Me - surrounded by a sea of cold white stuff - I'm all about comfort food. Give me some nice hearty carbs and layer them with gravy - now that is what sings to my heart this Chilly Valentine Month.
My hero of the month:
Chicken Burgers with Mushroom Onion Sauce (We're going to call it Gravy - so much more comfort food-esque, right?) |
All this gravy-filled lusciousness came in at a skinny 7 Weight Watchers points for the whole meal. Which is a good thing in February cuz I have to save up my points for all the yummy chocolate Valentine desserts that are all over those blogs! <3
May the rest of your February be filled with hearts, flowers, chocolate...and...plenty of comfort food!

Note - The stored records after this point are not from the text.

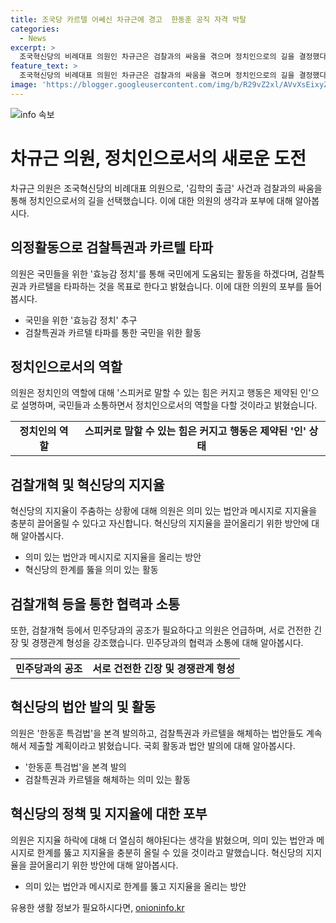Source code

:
 ```yaml
---
title: 조국당 카르텔 어쎄신 차규근에 경고  한동훈 공직 자격 박탈
categories:
  - News
excerpt: >
  조국혁신당의 비례대표 의원인 차규근은 검찰과의 싸움을 겪으며 정치인으로의 길을 결정했다고 고백했다. 그는 검찰특권과 카르텔을 타파하고 국민을 위한 효능감 정치를 펼칠 것이라 말했다. 또한, 혁신당의 지지율 문제를 의미 있는 법안과 메시지로 극복하겠다는 다짐을 밝혔다. 또한 그는 검찰개혁을 위한 법안을 발의하고 있으며, 국회에서 정책을 다룰 기회에 대해 긍정적인 반응을 보이고 있다.
feature_text: >
  조국혁신당의 비례대표 의원인 차규근은 검찰과의 싸움을 겪으며 정치인으로의 길을 결정했다고 고백했다. 그는 검찰특권과 카르텔을 타파하고 국민을 위한 효능감 정치를 펼칠 것이라 말했다. 또한, 혁신당의 지지율 문제를 의미 있는 법안과 메시지로 극복하겠다는 다짐을 밝혔다. 또한 그는 검찰개혁을 위한 법안을 발의하고 있으며, 국회에서 정책을 다룰 기회에 대해 긍정적인 반응을 보이고 있다.
image: 'https://blogger.googleusercontent.com/img/b/R29vZ2xl/AVvXsEixyZcFfHzMRdzZMjFBmAUKJYCLCGyLL1o632UiGVXcaFdKo_bkvkuCioo0uUKlGfBVcT3P84aROyZIXSBEx3Aw5nCQ3pTgDom1WDC4m8eifvWiAmWEEVb4x6G_l8C0QH225ldMjyaFvpxGEBGNO37VmDTDMHGhJPq73UglMfDca1-0aw/s1600/blogspot.png'
---
```


<p><img src="https://blogger.googleusercontent.com/img/b/R29vZ2xl/AVvXsEixyZcFfHzMRdzZMjFBmAUKJYCLCGyLL1o632UiGVXcaFdKo_bkvkuCioo0uUKlGfBVcT3P84aROyZIXSBEx3Aw5nCQ3pTgDom1WDC4m8eifvWiAmWEEVb4x6G_l8C0QH225ldMjyaFvpxGEBGNO37VmDTDMHGhJPq73UglMfDca1-0aw/s1600/blogspot.png" alt="info 속보" /></p>

<h1>차규근 의원, 정치인으로서의 새로운 도전</h1>

<p data-ke-size="size16">차규근 의원은 조국혁신당의 비례대표 의원으로, '김학의 출금' 사건과 검찰과의 싸움을 통해 정치인으로서의 길을 선택했습니다. 이에 대한 의원의 생각과 포부에 대해 알아봅시다.</p>

<h2 data-ke-size="size26">의정활동으로 검찰특권과 카르텔 타파</h2>

<p data-ke-size="size16">의원은 국민들을 위한 '효능감 정치'를 통해 국민에게 도움되는 활동을 하겠다며, 검찰특권과 카르텔을 타파하는 것을 목표로 한다고 밝혔습니다. 이에 대한 의원의 포부를 들어봅시다.</p>

<ul>
<li>국민을 위한 '효능감 정치' 추구</li>
<li>검찰특권과 카르텔 타파를 통한 국민을 위한 활동</li>
</ul>

<h2 data-ke-size="size26">정치인으로서의 역할</h2>

<p data-ke-size="size16">의원은 정치인의 역할에 대해 '스피커로 말할 수 있는 힘은 커지고 행동은 제약된 인'으로 설명하며, 국민들과 소통하면서 정치인으로서의 역할을 다할 것이라고 밝혔습니다.</p>

<table>
  <tr>
    <td style="text-align: center; height: 17px;"><b>정치인의 역할</b></td>
    <td style="text-align: center; height: 17px;"><b>스피커로 말할 수 있는 힘은 커지고 행동은 제약된 '인' 상태</b></td>
  </tr>
</table>

<h2 data-ke-size="size26">검찰개혁 및 혁신당의 지지율</h2>

<p data-ke-size="size16">혁신당의 지지율이 주춤하는 상황에 대해 의원은 의미 있는 법안과 메시지로 지지율을 충분히 끌어올릴 수 있다고 자신합니다. 혁신당의 지지율을 끌어올리기 위한 방안에 대해 알아봅시다.</p>

<ul>
<li>의미 있는 법안과 메시지로 지지율을 올리는 방안</li>
<li>혁신당의 한계를 뚫을 의미 있는 활동</li>
</ul>

<h2 data-ke-size="size26">검찰개혁 등을 통한 협력과 소통</h2>

<p data-ke-size="size16">또한, 검찰개혁 등에서 민주당과의 공조가 필요하다고 의원은 언급하며, 서로 건전한 긴장 및 경쟁관계 형성을 강조했습니다. 민주당과의 협력과 소통에 대해 알아봅시다. </p>

<table>
  <tr>
    <td style="text-align: center; height: 17px;"><b>민주당과의 공조</b></td>
    <td style="text-align: center; height: 17px;"><b>서로 건전한 긴장 및 경쟁관계 형성</b></td>
  </tr>
</table>

<h2 data-ke-size="size26">혁신당의 법안 발의 및 활동</h2>

<p data-ke-size="size16">의원은 '한동훈 특검법'을 본격 발의하고, 검찰특권과 카르텔을 해체하는 법안들도 계속해서 제출할 계획이라고 밝혔습니다. 국회 활동과 법안 발의에 대해 알아봅시다.</p>

<ul>
<li>'한동훈 특검법'을 본격 발의</li>
<li>검찰특권과 카르텔을 해체하는 의미 있는 활동</li>
</ul>

<h2 data-ke-size="size26">혁신당의 정책 및 지지율에 대한 포부</h2>

<p data-ke-size="size16">의원은 지지율 하락에 대해 더 열심히 해야된다는 생각을 밝혔으며, 의미 있는 법안과 메시지로 한계를 뚫고 지지율을 충분히 올릴 수 있을 것이라고 말했습니다. 혁신당의 지지율을 끌어올리기 위한 방안에 대해 알아봅시다. </p>

<ul>
<li>의미 있는 법안과 메시지로 한계를 뚫고 지지율을 올리는 방안</li>
</ul>
유용한 생활 정보가 필요하시다면, <a href="https://onioninfo.kr" rel="dofollow">onioninfo.kr</a>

And a little sunshine and warmth - just a little...please...
Chicken Burgers with Mushroom Onion Sauce
Clean Eating Magazine Winter's Best 2013
- 1 lb lean ground chicken or turkey
- 3/4 cup finely chopped yellow onion, divided
- 4 tsp chopped fresh basil leaves, divided
- 1/2 tsp dried oregano
- 1/8 tsp each sea salt and fresh ground black pepper
- Olive Oil cooking spray
- 5 oz button mushrooms, sliced
- 1/2 cup low-sodium chicken broth
- 1/4 cup 2% milk, divided (I used skim because that's what we have.)
- 1 1/2 tsp arrowroot powder (I used cornstarch but you could use flour too)
- 4 slices hearty whole wheat or multi-grain bread toasted
- Fresh sprigs thyme, optional (Mine is currently buried under 14 inches of snow so I opted out.)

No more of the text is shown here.